AIM OF THE TASK:
Given the entries that follow, write out exactly the lines starting at the one containing "[停止录制](contents.xhtml#sc2_198a)" and ending at the one containing "[相对引用宏](contents.xhtml#sc2_199a)", both ends included, and only those.

DATA FOR ANALYSIS:
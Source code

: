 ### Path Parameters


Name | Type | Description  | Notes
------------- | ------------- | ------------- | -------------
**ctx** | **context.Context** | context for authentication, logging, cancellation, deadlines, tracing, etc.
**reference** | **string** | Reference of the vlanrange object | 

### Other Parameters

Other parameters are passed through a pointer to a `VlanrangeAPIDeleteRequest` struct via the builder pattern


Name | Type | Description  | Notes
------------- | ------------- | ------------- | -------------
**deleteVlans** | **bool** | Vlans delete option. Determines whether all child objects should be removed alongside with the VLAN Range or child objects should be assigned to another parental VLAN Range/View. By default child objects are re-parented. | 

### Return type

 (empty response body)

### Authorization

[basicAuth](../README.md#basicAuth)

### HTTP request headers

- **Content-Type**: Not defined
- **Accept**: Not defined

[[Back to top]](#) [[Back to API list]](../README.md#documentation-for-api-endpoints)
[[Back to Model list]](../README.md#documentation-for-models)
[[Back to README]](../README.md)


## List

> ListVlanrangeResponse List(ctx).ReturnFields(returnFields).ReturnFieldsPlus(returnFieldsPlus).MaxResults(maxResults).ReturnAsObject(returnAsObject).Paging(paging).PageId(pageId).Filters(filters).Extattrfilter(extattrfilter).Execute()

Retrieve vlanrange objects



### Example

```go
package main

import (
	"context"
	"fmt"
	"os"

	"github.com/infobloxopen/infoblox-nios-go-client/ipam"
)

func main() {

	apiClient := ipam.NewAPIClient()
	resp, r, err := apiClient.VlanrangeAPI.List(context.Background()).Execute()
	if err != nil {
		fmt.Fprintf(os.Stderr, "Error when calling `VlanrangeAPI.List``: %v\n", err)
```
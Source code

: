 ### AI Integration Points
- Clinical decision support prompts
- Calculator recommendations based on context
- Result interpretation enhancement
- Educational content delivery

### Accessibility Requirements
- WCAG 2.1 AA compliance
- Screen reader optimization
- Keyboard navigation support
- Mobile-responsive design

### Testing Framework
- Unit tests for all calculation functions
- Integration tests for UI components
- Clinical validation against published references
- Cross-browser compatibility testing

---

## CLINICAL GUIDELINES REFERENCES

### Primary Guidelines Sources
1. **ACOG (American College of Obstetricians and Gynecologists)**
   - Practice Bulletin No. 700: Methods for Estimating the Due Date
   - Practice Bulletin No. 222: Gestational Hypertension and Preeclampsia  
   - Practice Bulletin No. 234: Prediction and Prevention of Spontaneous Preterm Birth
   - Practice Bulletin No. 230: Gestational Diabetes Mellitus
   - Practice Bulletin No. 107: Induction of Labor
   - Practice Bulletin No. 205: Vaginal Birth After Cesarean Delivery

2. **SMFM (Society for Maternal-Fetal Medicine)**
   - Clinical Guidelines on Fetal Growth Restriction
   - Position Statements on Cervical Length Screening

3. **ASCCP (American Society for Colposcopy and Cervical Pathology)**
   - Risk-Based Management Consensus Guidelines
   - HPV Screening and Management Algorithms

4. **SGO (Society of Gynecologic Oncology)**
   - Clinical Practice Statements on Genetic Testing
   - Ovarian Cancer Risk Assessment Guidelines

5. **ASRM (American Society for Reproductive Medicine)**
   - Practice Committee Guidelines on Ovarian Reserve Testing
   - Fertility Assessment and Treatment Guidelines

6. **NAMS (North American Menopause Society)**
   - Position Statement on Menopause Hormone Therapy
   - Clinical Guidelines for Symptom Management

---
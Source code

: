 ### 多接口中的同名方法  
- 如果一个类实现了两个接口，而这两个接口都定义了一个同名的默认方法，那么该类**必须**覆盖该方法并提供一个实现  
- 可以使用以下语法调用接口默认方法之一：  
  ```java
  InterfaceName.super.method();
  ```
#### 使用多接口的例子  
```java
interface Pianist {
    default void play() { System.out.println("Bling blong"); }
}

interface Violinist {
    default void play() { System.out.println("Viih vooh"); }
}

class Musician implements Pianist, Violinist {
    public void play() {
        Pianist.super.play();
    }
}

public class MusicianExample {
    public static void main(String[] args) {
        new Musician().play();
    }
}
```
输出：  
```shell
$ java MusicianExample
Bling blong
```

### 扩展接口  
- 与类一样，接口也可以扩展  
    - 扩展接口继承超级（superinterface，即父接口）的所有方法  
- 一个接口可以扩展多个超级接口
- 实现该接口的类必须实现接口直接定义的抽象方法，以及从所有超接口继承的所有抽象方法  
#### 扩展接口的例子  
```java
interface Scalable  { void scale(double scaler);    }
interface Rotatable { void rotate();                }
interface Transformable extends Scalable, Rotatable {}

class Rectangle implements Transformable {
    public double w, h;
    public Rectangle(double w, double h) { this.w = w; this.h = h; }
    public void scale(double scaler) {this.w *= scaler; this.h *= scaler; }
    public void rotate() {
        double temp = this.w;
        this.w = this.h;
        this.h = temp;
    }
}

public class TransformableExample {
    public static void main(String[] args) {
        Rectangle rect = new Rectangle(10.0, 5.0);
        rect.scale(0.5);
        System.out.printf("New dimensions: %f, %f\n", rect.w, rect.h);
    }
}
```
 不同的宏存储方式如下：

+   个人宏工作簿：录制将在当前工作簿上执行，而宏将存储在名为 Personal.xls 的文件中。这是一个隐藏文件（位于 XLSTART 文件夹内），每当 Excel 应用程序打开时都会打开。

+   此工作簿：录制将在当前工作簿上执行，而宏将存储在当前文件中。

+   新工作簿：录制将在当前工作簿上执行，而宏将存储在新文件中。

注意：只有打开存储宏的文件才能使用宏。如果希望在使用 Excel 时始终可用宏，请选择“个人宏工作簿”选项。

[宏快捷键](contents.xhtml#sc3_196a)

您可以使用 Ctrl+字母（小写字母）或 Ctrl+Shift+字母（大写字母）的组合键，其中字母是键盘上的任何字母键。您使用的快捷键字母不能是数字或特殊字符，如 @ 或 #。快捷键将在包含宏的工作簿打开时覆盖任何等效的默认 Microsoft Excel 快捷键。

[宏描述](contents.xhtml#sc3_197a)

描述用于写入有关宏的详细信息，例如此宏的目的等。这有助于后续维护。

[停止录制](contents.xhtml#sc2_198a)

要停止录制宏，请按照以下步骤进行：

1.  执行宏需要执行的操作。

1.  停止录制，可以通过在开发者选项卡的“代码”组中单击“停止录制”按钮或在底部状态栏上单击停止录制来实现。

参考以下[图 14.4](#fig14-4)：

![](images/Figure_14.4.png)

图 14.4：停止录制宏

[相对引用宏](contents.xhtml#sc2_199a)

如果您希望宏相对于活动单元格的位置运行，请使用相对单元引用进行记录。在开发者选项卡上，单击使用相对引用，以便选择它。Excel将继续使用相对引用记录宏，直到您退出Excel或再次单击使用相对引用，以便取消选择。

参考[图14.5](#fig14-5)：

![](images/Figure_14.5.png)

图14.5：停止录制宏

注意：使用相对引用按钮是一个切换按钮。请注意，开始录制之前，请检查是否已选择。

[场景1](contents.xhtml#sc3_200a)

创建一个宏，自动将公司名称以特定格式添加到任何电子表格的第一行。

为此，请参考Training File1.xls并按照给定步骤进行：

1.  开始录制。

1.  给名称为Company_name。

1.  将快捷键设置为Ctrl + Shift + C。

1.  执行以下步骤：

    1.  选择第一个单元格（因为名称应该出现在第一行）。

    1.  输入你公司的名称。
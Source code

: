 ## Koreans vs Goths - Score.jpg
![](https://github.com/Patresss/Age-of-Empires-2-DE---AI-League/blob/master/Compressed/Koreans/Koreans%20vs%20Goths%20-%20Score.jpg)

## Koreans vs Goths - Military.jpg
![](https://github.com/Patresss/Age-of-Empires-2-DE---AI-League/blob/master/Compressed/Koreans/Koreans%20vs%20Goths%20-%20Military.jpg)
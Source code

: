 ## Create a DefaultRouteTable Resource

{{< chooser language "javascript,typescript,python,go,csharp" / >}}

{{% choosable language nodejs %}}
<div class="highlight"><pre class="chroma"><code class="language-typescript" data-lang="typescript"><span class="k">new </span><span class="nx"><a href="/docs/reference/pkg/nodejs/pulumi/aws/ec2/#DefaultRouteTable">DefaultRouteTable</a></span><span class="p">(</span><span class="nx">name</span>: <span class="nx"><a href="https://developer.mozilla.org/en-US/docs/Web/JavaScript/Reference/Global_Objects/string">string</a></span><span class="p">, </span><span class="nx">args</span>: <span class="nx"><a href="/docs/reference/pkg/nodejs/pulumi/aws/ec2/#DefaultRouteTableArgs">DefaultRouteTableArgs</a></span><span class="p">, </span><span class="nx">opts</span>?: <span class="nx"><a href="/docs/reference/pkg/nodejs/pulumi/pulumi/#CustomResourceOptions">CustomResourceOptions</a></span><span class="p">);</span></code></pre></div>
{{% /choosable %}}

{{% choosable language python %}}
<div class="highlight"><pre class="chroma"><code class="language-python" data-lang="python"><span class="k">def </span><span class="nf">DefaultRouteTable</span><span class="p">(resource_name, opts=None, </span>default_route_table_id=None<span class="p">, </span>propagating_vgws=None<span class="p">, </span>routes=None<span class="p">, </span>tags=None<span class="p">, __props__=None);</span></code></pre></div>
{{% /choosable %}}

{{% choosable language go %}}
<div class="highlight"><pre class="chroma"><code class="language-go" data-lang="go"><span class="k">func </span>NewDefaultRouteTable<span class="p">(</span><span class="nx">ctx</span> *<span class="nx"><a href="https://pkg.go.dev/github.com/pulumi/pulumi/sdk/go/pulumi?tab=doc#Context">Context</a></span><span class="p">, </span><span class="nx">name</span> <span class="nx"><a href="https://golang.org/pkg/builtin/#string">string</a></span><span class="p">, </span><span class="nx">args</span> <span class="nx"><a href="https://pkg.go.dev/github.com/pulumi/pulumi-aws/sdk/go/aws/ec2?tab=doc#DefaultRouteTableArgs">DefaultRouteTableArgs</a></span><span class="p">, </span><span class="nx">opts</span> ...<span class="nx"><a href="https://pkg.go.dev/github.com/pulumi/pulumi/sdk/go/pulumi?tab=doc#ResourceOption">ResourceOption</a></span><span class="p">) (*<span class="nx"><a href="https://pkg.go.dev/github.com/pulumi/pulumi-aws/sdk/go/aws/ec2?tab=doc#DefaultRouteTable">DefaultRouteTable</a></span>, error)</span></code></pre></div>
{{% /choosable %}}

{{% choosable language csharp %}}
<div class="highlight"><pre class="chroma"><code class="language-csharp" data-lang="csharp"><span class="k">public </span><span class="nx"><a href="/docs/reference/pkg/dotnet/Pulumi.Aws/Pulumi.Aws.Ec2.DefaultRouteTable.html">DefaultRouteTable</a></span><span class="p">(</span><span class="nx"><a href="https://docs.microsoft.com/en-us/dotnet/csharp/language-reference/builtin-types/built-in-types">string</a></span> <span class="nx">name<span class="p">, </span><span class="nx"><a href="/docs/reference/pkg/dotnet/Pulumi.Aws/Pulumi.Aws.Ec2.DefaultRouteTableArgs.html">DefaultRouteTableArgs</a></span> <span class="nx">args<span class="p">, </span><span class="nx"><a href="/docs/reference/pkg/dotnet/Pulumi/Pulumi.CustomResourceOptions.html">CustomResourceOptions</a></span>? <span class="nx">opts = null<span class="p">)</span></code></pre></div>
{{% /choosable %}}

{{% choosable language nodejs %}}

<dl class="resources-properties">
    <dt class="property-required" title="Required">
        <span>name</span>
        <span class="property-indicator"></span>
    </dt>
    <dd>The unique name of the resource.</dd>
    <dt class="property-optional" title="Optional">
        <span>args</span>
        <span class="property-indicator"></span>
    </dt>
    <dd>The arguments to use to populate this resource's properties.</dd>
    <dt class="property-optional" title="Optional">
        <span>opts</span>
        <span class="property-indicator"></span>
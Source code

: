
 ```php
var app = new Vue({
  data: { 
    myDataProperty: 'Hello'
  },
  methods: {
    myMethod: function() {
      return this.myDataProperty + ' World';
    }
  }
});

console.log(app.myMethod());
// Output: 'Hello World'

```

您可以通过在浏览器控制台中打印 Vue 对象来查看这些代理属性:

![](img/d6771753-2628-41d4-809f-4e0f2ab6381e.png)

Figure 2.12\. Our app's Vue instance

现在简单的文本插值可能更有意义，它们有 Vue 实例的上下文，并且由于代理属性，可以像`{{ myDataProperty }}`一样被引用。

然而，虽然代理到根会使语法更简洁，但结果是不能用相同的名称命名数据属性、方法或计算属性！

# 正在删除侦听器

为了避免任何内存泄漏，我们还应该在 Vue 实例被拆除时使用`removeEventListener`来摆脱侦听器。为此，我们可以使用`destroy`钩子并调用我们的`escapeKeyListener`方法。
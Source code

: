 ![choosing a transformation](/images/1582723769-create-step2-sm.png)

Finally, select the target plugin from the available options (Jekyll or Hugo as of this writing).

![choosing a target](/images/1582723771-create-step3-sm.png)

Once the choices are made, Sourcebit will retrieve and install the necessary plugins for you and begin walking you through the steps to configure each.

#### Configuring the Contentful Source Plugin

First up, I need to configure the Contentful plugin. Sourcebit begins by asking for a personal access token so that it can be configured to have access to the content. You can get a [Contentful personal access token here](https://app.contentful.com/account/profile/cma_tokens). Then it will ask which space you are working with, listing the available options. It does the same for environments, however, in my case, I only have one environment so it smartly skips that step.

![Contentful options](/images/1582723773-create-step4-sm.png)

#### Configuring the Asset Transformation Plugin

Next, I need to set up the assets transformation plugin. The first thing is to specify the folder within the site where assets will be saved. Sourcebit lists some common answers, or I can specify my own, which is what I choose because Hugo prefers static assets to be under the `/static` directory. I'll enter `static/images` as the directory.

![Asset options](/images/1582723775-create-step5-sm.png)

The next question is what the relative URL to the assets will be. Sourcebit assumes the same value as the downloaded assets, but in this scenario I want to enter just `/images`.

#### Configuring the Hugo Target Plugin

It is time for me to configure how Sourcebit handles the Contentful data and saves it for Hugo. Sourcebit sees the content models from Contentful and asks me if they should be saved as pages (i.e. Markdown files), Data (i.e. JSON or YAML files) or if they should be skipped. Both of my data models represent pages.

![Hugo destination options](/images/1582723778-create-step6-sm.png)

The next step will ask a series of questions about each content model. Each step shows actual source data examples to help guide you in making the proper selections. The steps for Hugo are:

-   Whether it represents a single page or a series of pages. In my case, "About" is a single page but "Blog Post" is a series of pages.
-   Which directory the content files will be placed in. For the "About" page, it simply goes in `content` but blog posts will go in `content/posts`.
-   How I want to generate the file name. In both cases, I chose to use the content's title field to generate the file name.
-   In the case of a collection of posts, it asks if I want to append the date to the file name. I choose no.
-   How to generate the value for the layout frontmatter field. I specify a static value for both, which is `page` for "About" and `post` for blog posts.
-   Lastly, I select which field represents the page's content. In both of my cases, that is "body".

OUTPUT FOR THIS EXERCISE:
[停止录制](contents.xhtml#sc2_198a)

要停止录制宏，请按照以下步骤进行：

1.  执行宏需要执行的操作。

1.  停止录制，可以通过在开发者选项卡的“代码”组中单击“停止录制”按钮或在底部状态栏上单击停止录制来实现。

参考以下[图 14.4](#fig14-4)：

![](images/Figure_14.4.png)

图 14.4：停止录制宏

[相对引用宏](contents.xhtml#sc2_199a)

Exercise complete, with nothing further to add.